[PROBLEM TO WORK ON]:
Say the number of lines in the records below that hold the word "display", and only that number.

[DATASET CONTENT]:
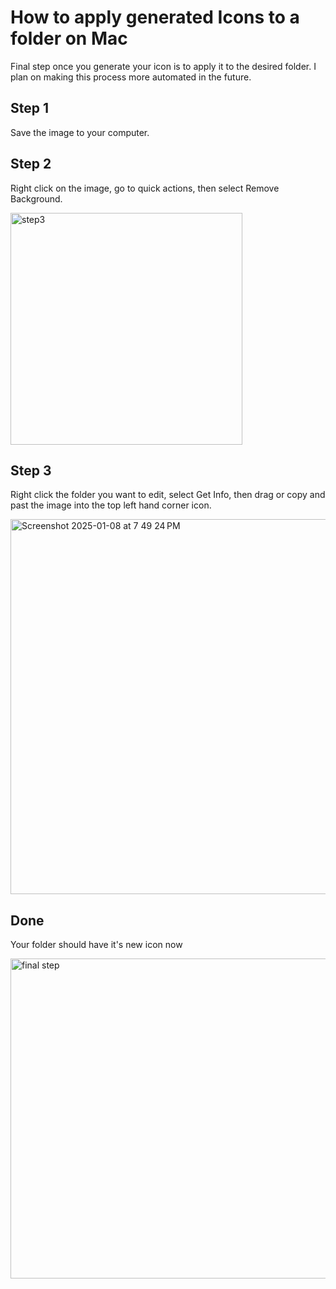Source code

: # How to apply generated Icons to a folder on Mac
Final step once you generate your icon is to apply it to the desired folder. I plan on making this process more automated in the future.

## Step 1
Save the image to your computer.

## Step 2
Right click on the image, go to quick actions, then select Remove Background.

<img width="371" alt="step3" src="https://github.com/user-attachments/assets/3cbb5ed8-c8f8-42ee-9bc0-ed012e6aa5fb" />

## Step 3
Right click the folder you want to edit, select Get Info, then drag or copy and past the image into the top left hand corner icon.

<img width="600" alt="Screenshot 2025-01-08 at 7 49 24 PM" src="https://github.com/user-attachments/assets/43f026a8-49c3-4bbb-906d-3dc7433b4a32" />

## Done
Your folder should have it's new icon now 

<img width="512" alt="final step" src="https://github.com/user-attachments/assets/c37888ab-a9bf-4f96-b3f7-194de44bbc3f" />
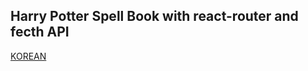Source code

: ## Harry Potter Spell Book with react-router and fecth API

[KOREAN](https://medium.com/@krpeppermint100/js-%EB%A6%AC%EC%95%A1%ED%8A%B8%EB%A1%9C-%ED%95%B4%EB%A6%AC%ED%8F%AC%ED%84%B0-spell-book-%EB%A7%8C%EB%93%A4%EA%B8%B0-react-router-dom-fetch-api-9551fb65bca9)
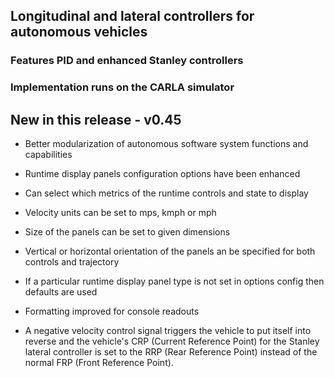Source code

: 
## Longitudinal and lateral controllers for autonomous vehicles

### Features PID and enhanced Stanley controllers
### Implementation runs on the CARLA simulator


## New in this release - v0.45

- Better modularization of autonomous software system functions and capabilities

* Runtime display panels configuration options have been enhanced

* Can select which metrics of the runtime controls and state to display

* Velocity units can be set to mps, kmph or mph

* Size of the panels can be set to given dimensions

* Vertical or horizontal orientation of the panels an be specified for both controls and trajectory

* If a particular runtime display panel type is not set in options config then defaults are used

* Formatting improved for console readouts

* A negative velocity control signal triggers the vehicle to put itself into reverse and
  the vehicle's CRP (Current Reference Point) for the Stanley lateral controller is set to the RRP (Rear Reference Point) instead of the normal FRP (Front Reference Point).



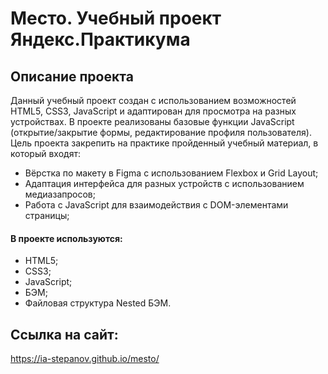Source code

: # Место. Учебный проект Яндекс.Практикума

## Описание проекта

Данный учебный проект создан с использованием возможностей HTML5, CSS3, JavaScript и адаптирован для просмотра на разных устройствах. В проекте реализованы базовые функции JavaScript (открытие/закрытие формы, редактирование профиля пользователя). Цель проекта закрепить на практике пройденный учебный материал, в который входят:

* Вёрстка по макету в Figma с использованием Flexbox и Grid Layout;
* Адаптация интерфейса для разных устройств с использованием медиазапросов;
* Работа с JavaScript для взаимодействия с DOM-элементами страницы;

#### В проекте используются:

* HTML5;
* CSS3;
* JavaScript;
* БЭМ;
* Файловая структура Nested БЭМ.

## Ссылка на сайт:
https://ia-stepanov.github.io/mesto/
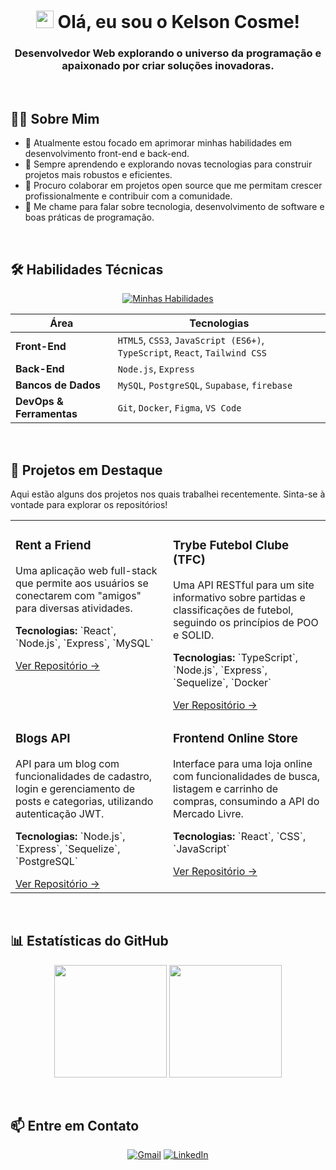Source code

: <h1 align="center">
  <img src="https://media.giphy.com/media/hvRJCLFzcasrR4ia7z/giphy.gif" width="28px" alt="wave">
  Olá, eu sou o Kelson Cosme!
</h1>
<h3 align="center">Desenvolvedor Web explorando o universo da programação e apaixonado por criar soluções inovadoras.</h3>

<br>

## 👨‍💻 Sobre Mim

- 🔭 Atualmente estou focado em aprimorar minhas habilidades em desenvolvimento front-end e back-end.
- 🌱 Sempre aprendendo e explorando novas tecnologias para construir projetos mais robustos e eficientes.
- 👯 Procuro colaborar em projetos open source que me permitam crescer profissionalmente e contribuir com a comunidade.
- 💬 Me chame para falar sobre tecnologia, desenvolvimento de software e boas práticas de programação.

<br>

## 🛠️ Habilidades Técnicas

<p align="center">
  <a href="https://skillicons.dev">
    <img src="https://skillicons.dev/icons?i=html,css,js,ts,react,tailwind,nodejs,express,supabase,mysql,firebase,postgres,docker,git,figma,vscode&perline=10" alt="Minhas Habilidades"/>
  </a>
</p>

| Área         | Tecnologias                                                              |
|--------------|--------------------------------------------------------------------------|
| **Front-End** | `HTML5`, `CSS3`, `JavaScript (ES6+)`, `TypeScript`, `React`, `Tailwind CSS` |
| **Back-End** | `Node.js`, `Express`           |
| **Bancos de Dados** | `MySQL`, `PostgreSQL`, `Supabase`, `firebase`                                                |
| **DevOps & Ferramentas** | `Git`, `Docker`, `Figma`, `VS Code`                                        |

<br>

## 🚀 Projetos em Destaque

Aqui estão alguns dos projetos nos quais trabalhei recentemente. Sinta-se à vontade para explorar os repositórios!

<table width="100%">
  <tr>
    <td width="50%" valign="top">
      <h3>Rent a Friend</h3>
      <p>Uma aplicação web full-stack que permite aos usuários se conectarem com "amigos" para diversas atividades.</p>
      <p><strong>Tecnologias:</strong> `React`, `Node.js`, `Express`, `MySQL`</p>
      <a href="https://github.com/kelson-cosme/rent-a-friend" target="_blank">Ver Repositório →</a>
    </td>
    <td width="50%" valign="top">
      <h3>Trybe Futebol Clube (TFC)</h3>
      <p>Uma API RESTful para um site informativo sobre partidas e classificações de futebol, seguindo os princípios de POO e SOLID.</p>
      <p><strong>Tecnologias:</strong> `TypeScript`, `Node.js`, `Express`, `Sequelize`, `Docker`</p>
      <a href="https://github.com/kelson-cosme/tfc-trybe-futebol-clube" target="_blank">Ver Repositório →</a>
    </td>
  </tr>
  <tr>
    <td width="50%" valign="top">
      <h3>Blogs API</h3>
      <p>API para um blog com funcionalidades de cadastro, login e gerenciamento de posts e categorias, utilizando autenticação JWT.</p>
      <p><strong>Tecnologias:</strong> `Node.js`, `Express`, `Sequelize`, `PostgreSQL`</p>
      <a href="https://github.com/kelson-cosme/blogs-api" target="_blank">Ver Repositório →</a>
    </td>
    <td width="50%" valign="top">
      <h3>Frontend Online Store</h3>
      <p>Interface para uma loja online com funcionalidades de busca, listagem e carrinho de compras, consumindo a API do Mercado Livre.</p>
      <p><strong>Tecnologias:</strong> `React`, `CSS`, `JavaScript`</p>
      <a href="https://github.com/kelson-cosme/frontend-online-store" target="_blank">Ver Repositório →</a>
    </td>
  </tr>
</table>

<br>

## 📊 Estatísticas do GitHub

<p align="center">
  <img height="180em" src="https://github-readme-stats.vercel.app/api?username=kelson-cosme&show_icons=true&theme=dracula&include_all_commits=true&count_private=true"/>
  <img height="180em" src="https://github-readme-stats.vercel.app/api/top-langs/?username=kelson-cosme&layout=compact&langs_count=7&theme=dracula"/>
</p>

<br>

## 📫 Entre em Contato

<p align="center">
  <a href="mailto:seu-email@exemplo.com"><img src="https://img.shields.io/badge/Gmail-D14836?style=for-the-badge&logo=gmail&logoColor=white" alt="Gmail"/></a>
  <a href="https://www.linkedin.com/in/seu-linkedin/"><img src="https://img.shields.io/badge/LinkedIn-0077B5?style=for-the-badge&logo=linkedin&logoColor=white" alt="LinkedIn"/></a>
</p>

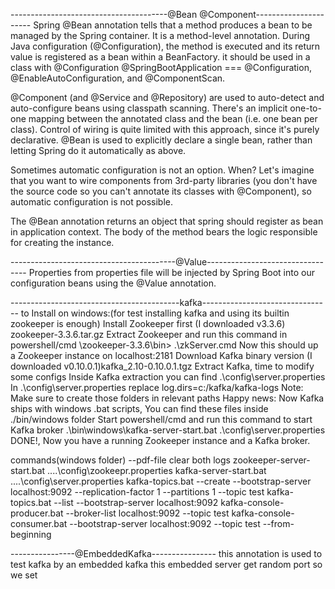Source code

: ---------------------------------------@Bean  @Component----------------------
Spring @Bean annotation tells that a method produces a bean to be managed by the Spring container.
 It is a method-level annotation. During Java configuration (@Configuration), the method is executed 
 and its return value is registered as a bean within a BeanFactory.
 it should be used in a class with @Configuration
 @SpringBootApplication === @Configuration, @EnableAutoConfiguration, and @ComponentScan.
 
 @Component (and @Service and @Repository) are used to auto-detect and auto-configure beans using classpath scanning.
  There's an implicit one-to-one mapping between the annotated class and the bean (i.e. one bean per class).
  Control of wiring is quite limited with this approach, since it's purely declarative.
 @Bean is used to explicitly declare a single bean, rather than letting Spring do it automatically as above.
 
 Sometimes automatic configuration is not an option. When? Let's imagine that you want to wire components from 3rd-party libraries 
 (you don't have the source code so you can't annotate its classes with @Component), so automatic configuration is not possible.
 
 The @Bean annotation returns an object that spring should register as bean in application context. 
 The body of the method bears the logic responsible for creating the instance.
 
-----------------------------------------@Value---------------------------------
 Properties from properties file will be injected by Spring Boot into our configuration beans using the @Value annotation.

------------------------------------------kafka--------------------------------
 to Install on windows:(for test installing kafka and using its builtin zookeeper is enough)
 Install Zookeeper first (I downloaded v3.3.6) zookeeper-3.3.6.tar.gz
 Extract Zookeeper and run this command in powershell/cmd \zookeeper-3.3.6\bin> .\zkServer.cmd Now this should up a Zookeeper instance on localhost:2181
 Download Kafka binary version (I downloaded v0.10.0.1)kafka_2.10-0.10.0.1.tgz
 Extract Kafka, time to modify some configs
 Inside Kafka extraction you can find .\config\server.properties
 In .\config\server.properties replace log.dirs=c:/kafka/kafka-logs
 Note: Make sure to create those folders in relevant paths
 Happy news: Now Kafka ships with windows .bat scripts, You can find these files inside ./bin/windows folder
 Start powershell/cmd and run this command to start Kafka broker  .\bin\windows\kafka-server-start.bat .\config\server.properties
 DONE!, Now you have a running Zookeeper instance and a Kafka broker.

commands(windows folder) --pdf-file
  clear both logs
  zookeeper-server-start.bat  ..\..\config\zookeepr.properties
  kafka-server-start.bat  ..\..\config\server.properties
  kafka-topics.bat --create --bootstrap-server localhost:9092 --replication-factor 1 --partitions 1 --topic test
  kafka-topics.bat --list --bootstrap-server localhost:9092
  kafka-console-producer.bat --broker-list localhost:9092 --topic test
  kafka-console-consumer.bat --bootstrap-server localhost:9092 --topic test --from-beginning

----------------@EmbeddedKafka----------------
this annotation is used to test kafka by an embedded kafka
this embedded server get random port so we set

[EXPECTED OUTPUT]:
3